Jones recalls the trustees’ decision to build at Mission Bay, “We are entering the 21st century with space, scientists, and equipment that will contribute to the benefit of mankind in a way that was not even contemplated 25 years ago, when we began.”
In 1996, in tribute to the institutes’ remarkable performance, UCSF awarded its highest honor, the UCSF Medal, to Gladstone Trustees Jones, Brawerman, and Albert A. Dorman (who succeeded Orgell after his death). This award recognizes extraordinary service by individuals from the community and their outstanding personal contributions in the health sciences.
A Quiet Man with Strong Impact
Jones is repeatedly described as a humble man of few words. But thanks to his sound judgement and reasoned opinions, his words carry great weight.

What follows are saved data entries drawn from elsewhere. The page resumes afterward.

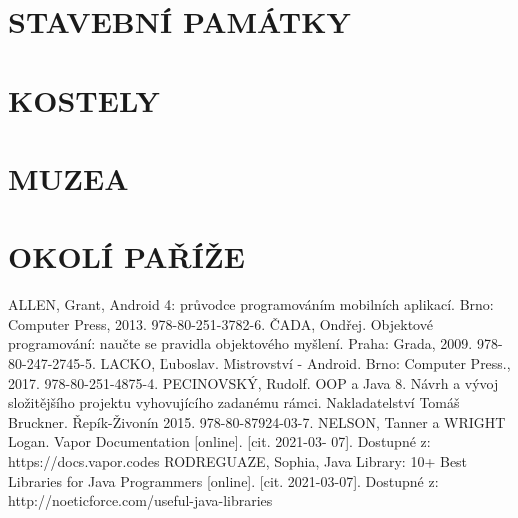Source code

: \documentclass[12pt]{report}
\begin{document}
\thispagestyle{empty}

\tableofcontents
\clearpage

\chapter{STAVEBNÍ PAMÁTKY}



\chapter{KOSTELY}


\chapter{MUZEA}


\chapter{OKOLÍ PAŘÍŽE }


\listoffigures



\printindex




\begin{thebibliography}{H99}
 ALLEN, Grant, Android 4: průvodce programováním mobilních aplikací. Brno: Computer Press, 2013. 978-80-251-3782-6. 
 ČADA, Ondřej. Objektové programování: naučte se pravidla objektového myšlení. Praha: Grada, 2009. 978-80-247-2745-5.
 LACKO, Ľuboslav. Mistrovství - Android. Brno: Computer Press., 2017. 978-80-251-4875-4.
 PECINOVSKÝ, Rudolf.  OOP a Java 8. Návrh a vývoj složitějšího projektu vyhovujícího zadanému rámci. Nakladatelství Tomáš Bruckner. Řepík-Živonín 2015. 978-80-87924-03-7.
 NELSON, Tanner a WRIGHT Logan. Vapor Documentation [online]. [cit. 2021-03- 07]. Dostupné z: https://docs.vapor.codes
 RODREGUAZE, Sophia, Java Library: 10+ Best Libraries for Java Programmers [online]. [cit. 2021-03-07]. Dostupné z: http://noeticforce.com/useful-java-libraries
\end{thebibliography}
\end{document}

“Dick is mostly quiet in meetings, but his remarks are impactful,” describes Williams. “He speaks with clarity and directness. His simple and straightforward statements always seem to show the way to the right solution to complex problems.”
Bill Price, who joined Gladstone’s board of trustees in 2016, agrees with this assessment. “He is a great listener. Most people in meetings tend to express their opinions before hearing all the information, but Dick reserves judgment until he has all the facts. He lets the merits of an issue determine the outcome, and that’s a very powerful model to follow.”

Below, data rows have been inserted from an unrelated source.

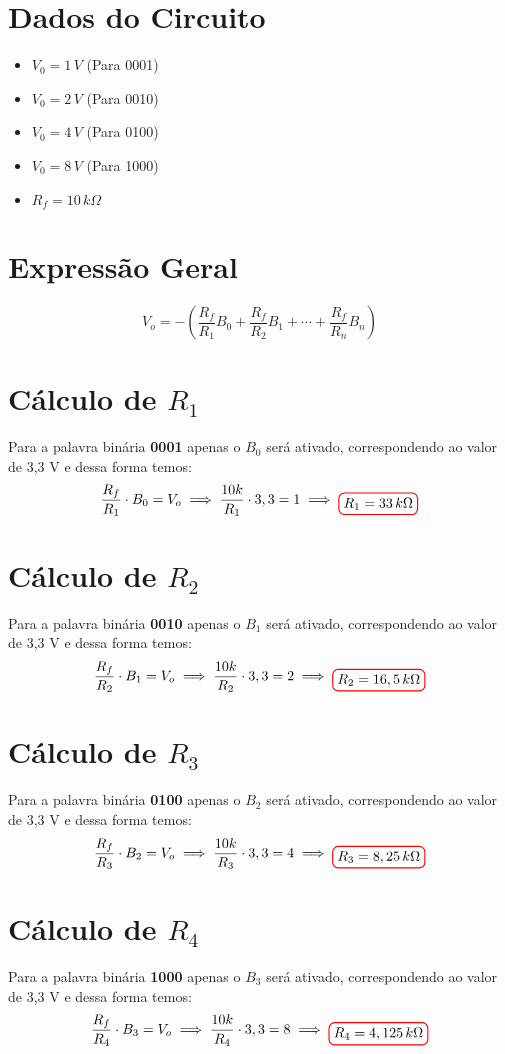 \documentclass[12pt,openany,oneside,a4paper]{abntex2}
\begin{document}
\section{Dados do Circuito}
\begin{itemize}
    \item $V_{0} = 1\,V$ (Para 0001)
    \item $V_{0} = 2\,V$ (Para 0010)
    \item $V_{0} = 4\,V$ (Para 0100)
    \item $V_{0} = 8\,V$ (Para 1000)
    \item $R_{f} = 10\,{k}\Omega$
\end{itemize}

\section{Expressão Geral}
\[
V_{o} = - \left( \frac{R_{f}}{R_{1}} B_{0} + \frac{R_{f}}{R_{2}} B_{1} + \cdots + \frac{R_{f}}{R_{n}} B_{n} \right)
\]

\section{Cálculo de $R_1$}
Para a palavra binária \textbf{0001} apenas o $B_{0}$ será ativado, correspondendo ao valor de 3{,}3 V e dessa forma temos: 
\\
\[
\frac{R_{f}}{R_{1}} \cdot B_{0} = V_{o} \implies \frac{10k}{R_{1}} \cdot 3,3 = 1 \implies \tikz[baseline]{\node[draw=red, thick, rounded corners] {$R_{1} = 33 \text\,{k}\Omega$};}
\]

\section{Cálculo de $R_2$}
Para a palavra binária \textbf{0010} apenas o $B_{1}$ será ativado, correspondendo ao valor de 3{,}3 V e dessa forma temos: 
\\
\[
\frac{R_{f}}{R_{2}} \cdot B_{1} = V_{o} \implies \frac{10k}{R_{2}} \cdot 3,3 = 2 \implies \tikz[baseline]{\node[draw=red, thick, rounded corners] {$R_{2} = 16,5 \text\,{k}\Omega$};}
\]

\section{Cálculo de $R_3$}
Para a palavra binária \textbf{0100} apenas o $B_{2}$ será ativado, correspondendo ao valor de 3{,}3 V e dessa forma temos: 
\\
\[
\frac{R_{f}}{R_{3}} \cdot B_{2} = V_{o} \implies \frac{10k}{R_{3}} \cdot 3,3 = 4 \implies \tikz[baseline]{\node[draw=red, thick, rounded corners] {$R_{3} = 8,25 \text\,{k}\Omega$};}
\]

\section{Cálculo de $R_4$}
Para a palavra binária \textbf{1000} apenas o $B_{3}$ será ativado, correspondendo ao valor de 3{,}3 V e dessa forma temos: 
\\
\[
\frac{R_{f}}{R_{4}} \cdot B_{3} = V_{o} \implies \frac{10k}{R_{4}} \cdot 3,3 = 8 \implies \tikz[baseline]{\node[draw=red, thick, rounded corners] {$R_{4} = 4,125 \text\,{k}\Omega$};}
\]
\end{document}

Much like a good sailor who anticipates changing conditions and adjusts course, Jones has a remarkable capacity to continually change, improve, and adapt to new business challenges.
“It shows what an extraordinary person he is,” adds Price. “Dick learned not to grow overly comfortable with the status quo. He has an intellectual curiosity for challenging accepted norms and an interest in getting to the bottom of issues. It’s been a great pleasure to work with him and learn from his approach.”
“Dick makes decisions by balancing his savvy business skills with his love for science and people; I believe these two perspectives are not contradictory, but complementary,” says Williams. “I have drawn inspiration and guidance from Dick, who has provided me with a clear and consistent moral compass.”
Jones’s judicious advice and steadfast support have made a lasting impression on everyone who crossed his path at Gladstone.
“The early years were not always easy, as we were all learning what it meant to create a research institute,” says Mahley. “Dick had a way of putting his arm around my shoulder and encouraging me. Those small gestures made all the difference.”
According to Moseley, Jones is always willing to share his wisdom, especially when it’s sought. “Whenever I got stuck on an issue, I'd call him, and he would always be there to try to help,” he recalls. “He’s given me invaluable advice that I’ve used throughout my career at Gladstone.”
As Jones prepares to step down as a trustee, he is confident that Gladstone’s future is in excellent hands.
“The institution is run by incredibly smart people, and they'll make provisions as time goes by, and adjust to what’s needed,” he says. “I’m convinced that all our efforts over the past years have created an institution, larger than any of us, that will thrive for many years to come.”
Jones looks back at the last 46 years with fond memories, particularly of the people he met along the way.
“The people who were employed by us worked hard, and they’ve been the key to making Gladstone the success it is today,” he says. “It’s a community effort. No one person is responsible for all of it.”
But Jones’s contribution is considered immeasurable by most.
“I doubt you can find a parallel example anywhere of a person who’s made such a lifelong commitment to any cause,” says Mahley. “We are all tremendously grateful for everything Dick has done for Gladstone.”